Median asking rent has constantly increased, especially in the last 5 years while median asking house prices have rebounded a bit, but not much since the 2012 lows.

5 figure median asking price
Figure 5: Median asking sales price 1995-2016. Source: United States Census Bureau.

The difference between average and median rent and home prices shows that there is a segmentation in the US housing market where some properties skew the market index and make it look overvalued in relation to rent. From a median perspective it looks like the housing market still has plenty of room to grow as rents are soaring and not house prices. This might be the result of the great recession and tighter mortgage regulations, but with strong employment the outlook is positive and is confirmed by recent housing data that shows a 6.6% April increase in residential starts (1.17 million seasonally adjusted). Also, from an historical perspective there is still a huge gap to be filled with new homes as residential starts are still far from the historical average of 1.5 million.

6 figure housing starts
Figure 6: New privately owned housing units started. Source: FRED.

Housing in China

As China is the world’s second largest economy, it is also important to see what is going on there. China is a developing country and therefore its housing sector has a strong influence on commodity prices around the world.

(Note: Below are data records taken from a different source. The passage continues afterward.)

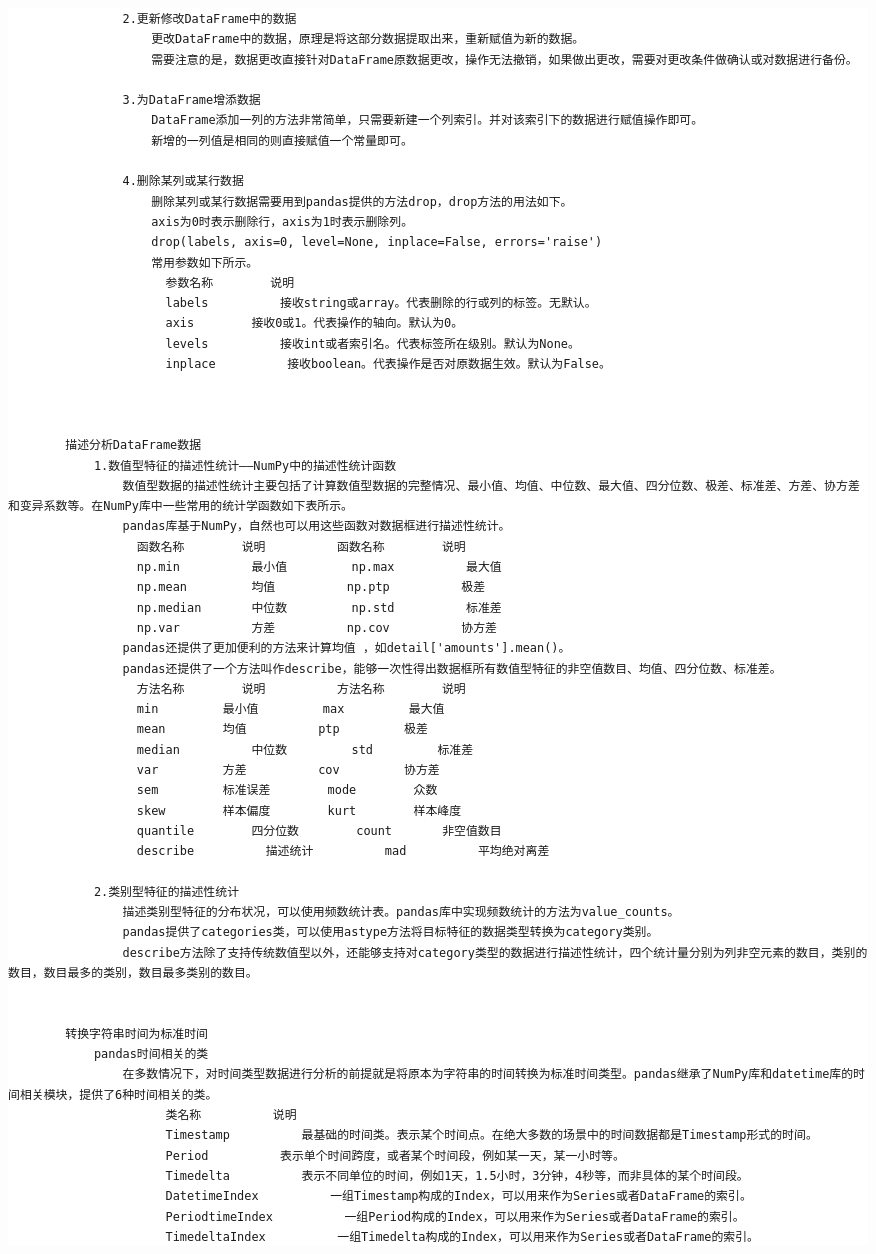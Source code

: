                     2.更新修改DataFrame中的数据
                        更改DataFrame中的数据，原理是将这部分数据提取出来，重新赋值为新的数据。
                        需要注意的是，数据更改直接针对DataFrame原数据更改，操作无法撤销，如果做出更改，需要对更改条件做确认或对数据进行备份。

                    3.为DataFrame增添数据
                        DataFrame添加一列的方法非常简单，只需要新建一个列索引。并对该索引下的数据进行赋值操作即可。
                        新增的一列值是相同的则直接赋值一个常量即可。

                    4.删除某列或某行数据
                        删除某列或某行数据需要用到pandas提供的方法drop，drop方法的用法如下。
                        axis为0时表示删除行，axis为1时表示删除列。
                        drop(labels, axis=0, level=None, inplace=False, errors='raise')
                        常用参数如下所示。
                          参数名称    	  说明   
                          labels    	  接收string或array。代表删除的行或列的标签。无默认。
                          axis    	  接收0或1。代表操作的轴向。默认为0。
                          levels    	  接收int或者索引名。代表标签所在级别。默认为None。
                          inplace          接收boolean。代表操作是否对原数据生效。默认为False。



            描述分析DataFrame数据
                1.数值型特征的描述性统计——NumPy中的描述性统计函数
                    数值型数据的描述性统计主要包括了计算数值型数据的完整情况、最小值、均值、中位数、最大值、四分位数、极差、标准差、方差、协方差和变异系数等。在NumPy库中一些常用的统计学函数如下表所示。
                    pandas库基于NumPy，自然也可以用这些函数对数据框进行描述性统计。
                      函数名称    	  说明    	  函数名称    	  说明
                      np.min    	  最小值    	  np.max    	  最大值
                      np.mean    	  均值    	  np.ptp    	  极差
                      np.median    	  中位数    	  np.std    	  标准差
                      np.var          方差          np.cov          协方差
                    pandas还提供了更加便利的方法来计算均值 ，如detail['amounts'].mean()。
                    pandas还提供了一个方法叫作describe，能够一次性得出数据框所有数值型特征的非空值数目、均值、四分位数、标准差。
                      方法名称    	  说明    	  方法名称    	  说明
                      min    	  最小值    	  max    	  最大值
                      mean    	  均值    	  ptp    	  极差
                      median    	  中位数    	  std    	  标准差
                      var    	  方差    	  cov    	  协方差
                      sem    	  标准误差    	  mode    	  众数
                      skew    	  样本偏度    	  kurt    	  样本峰度
                      quantile    	  四分位数    	  count    	  非空值数目
                      describe          描述统计          mad          平均绝对离差

                2.类别型特征的描述性统计
                    描述类别型特征的分布状况，可以使用频数统计表。pandas库中实现频数统计的方法为value_counts。
                    pandas提供了categories类，可以使用astype方法将目标特征的数据类型转换为category类别。
                    describe方法除了支持传统数值型以外，还能够支持对category类型的数据进行描述性统计，四个统计量分别为列非空元素的数目，类别的数目，数目最多的类别，数目最多类别的数目。


            转换字符串时间为标准时间
                pandas时间相关的类
                    在多数情况下，对时间类型数据进行分析的前提就是将原本为字符串的时间转换为标准时间类型。pandas继承了NumPy库和datetime库的时间相关模块，提供了6种时间相关的类。
                          类名称          说明
                          Timestamp          最基础的时间类。表示某个时间点。在绝大多数的场景中的时间数据都是Timestamp形式的时间。
                          Period    	  表示单个时间跨度，或者某个时间段，例如某一天，某一小时等。
                          Timedelta          表示不同单位的时间，例如1天，1.5小时，3分钟，4秒等，而非具体的某个时间段。
                          DatetimeIndex          一组Timestamp构成的Index，可以用来作为Series或者DataFrame的索引。
                          PeriodtimeIndex          一组Period构成的Index，可以用来作为Series或者DataFrame的索引。
                          TimedeltaIndex          一组Timedelta构成的Index，可以用来作为Series或者DataFrame的索引。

The good news is that property prices are increasing as a result of the government monetary policy.

7 figure china real estate
Figure 7: Chinese housing. Source: Wall Street Journal.

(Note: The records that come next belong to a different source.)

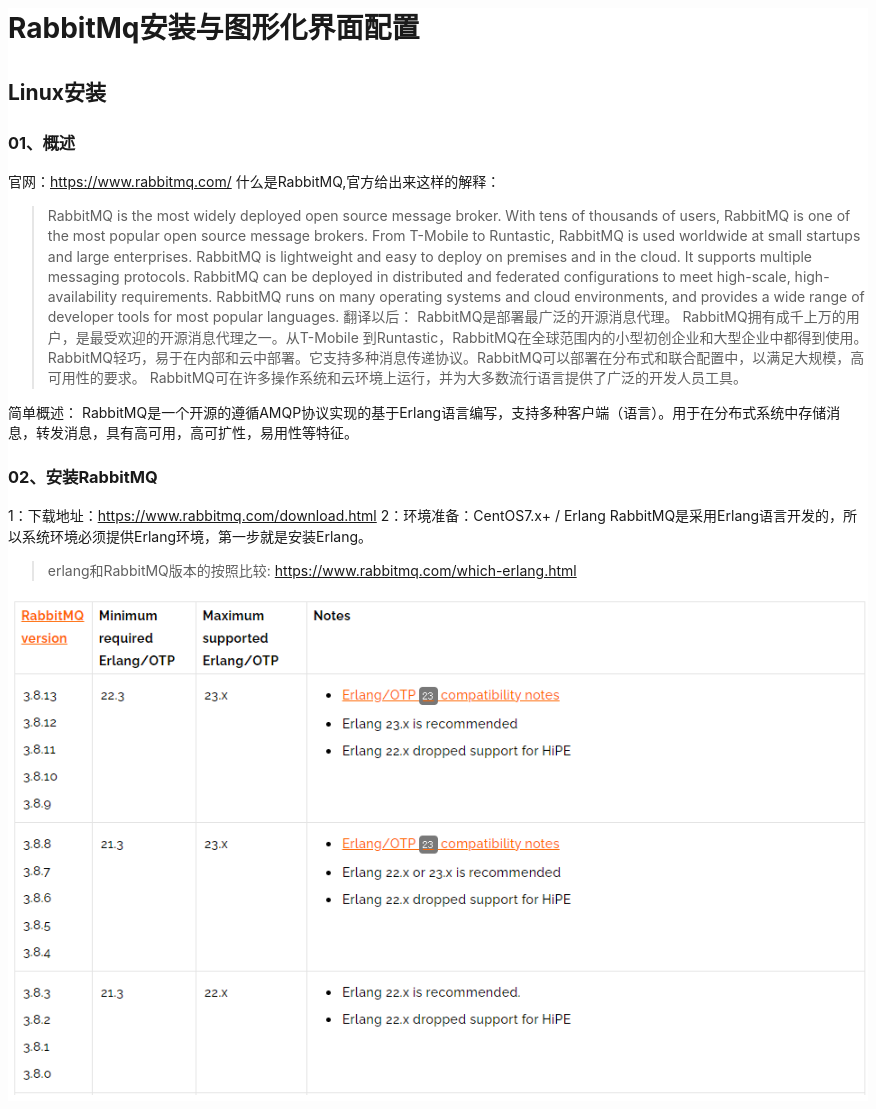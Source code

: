 # RabbitMq安装与图形化界面配置

## Linux安装

### 01、概述

官网：https://www.rabbitmq.com/
什么是RabbitMQ,官方给出来这样的解释：

> RabbitMQ is the most widely deployed open source message broker.
> With tens of thousands of users, RabbitMQ is one of the most popular open source message brokers. From T-Mobile to Runtastic, RabbitMQ is used worldwide at small startups and large enterprises.
> RabbitMQ is lightweight and easy to deploy on premises and in the cloud. It supports multiple messaging protocols. RabbitMQ can be deployed in distributed and federated configurations to meet high-scale, high-availability requirements.
> RabbitMQ runs on many operating systems and cloud environments, and provides a wide range of developer tools for most popular languages.
> 翻译以后：
> RabbitMQ是部署最广泛的开源消息代理。
> RabbitMQ拥有成千上万的用户，是最受欢迎的开源消息代理之一。从T-Mobile 到Runtastic，RabbitMQ在全球范围内的小型初创企业和大型企业中都得到使用。
> RabbitMQ轻巧，易于在内部和云中部署。它支持多种消息传递协议。RabbitMQ可以部署在分布式和联合配置中，以满足大规模，高可用性的要求。
> RabbitMQ可在许多操作系统和云环境上运行，并为大多数流行语言提供了广泛的开发人员工具。

简单概述：
RabbitMQ是一个开源的遵循AMQP协议实现的基于Erlang语言编写，支持多种客户端（语言）。用于在分布式系统中存储消息，转发消息，具有高可用，高可扩性，易用性等特征。

### 02、安装RabbitMQ

1：下载地址：https://www.rabbitmq.com/download.html
2：环境准备：CentOS7.x+ / Erlang
RabbitMQ是采用Erlang语言开发的，所以系统环境必须提供Erlang环境，第一步就是安装Erlang。

> erlang和RabbitMQ版本的按照比较: https://www.rabbitmq.com/which-erlang.html

![img](RabbitMq%E5%AE%89%E8%A3%85%E4%B8%8E%E5%9B%BE%E5%BD%A2%E5%8C%96%E7%95%8C%E9%9D%A2%E9%85%8D%E7%BD%AE.assets/202303011812781.png)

This might keep the Chinese economy growing at expected levels and keep the global markets stable.


It is interesting how similar statistical data can tell a completely different story. As Benjamin Disraeli used to say: “Lies, damned lies and statistics.”

Median rent prices are still surging and therefore house prices should not be considered in a bubble just because the average house prices increased in the last 4 years. Median house prices show that there is plenty of room to grow and that the recent growth is a sustainable one, especially with high employment. The situation in the Chinese housing market is also improving and therefore the outlook for the economy and financial markets should be positive from a housing perspective.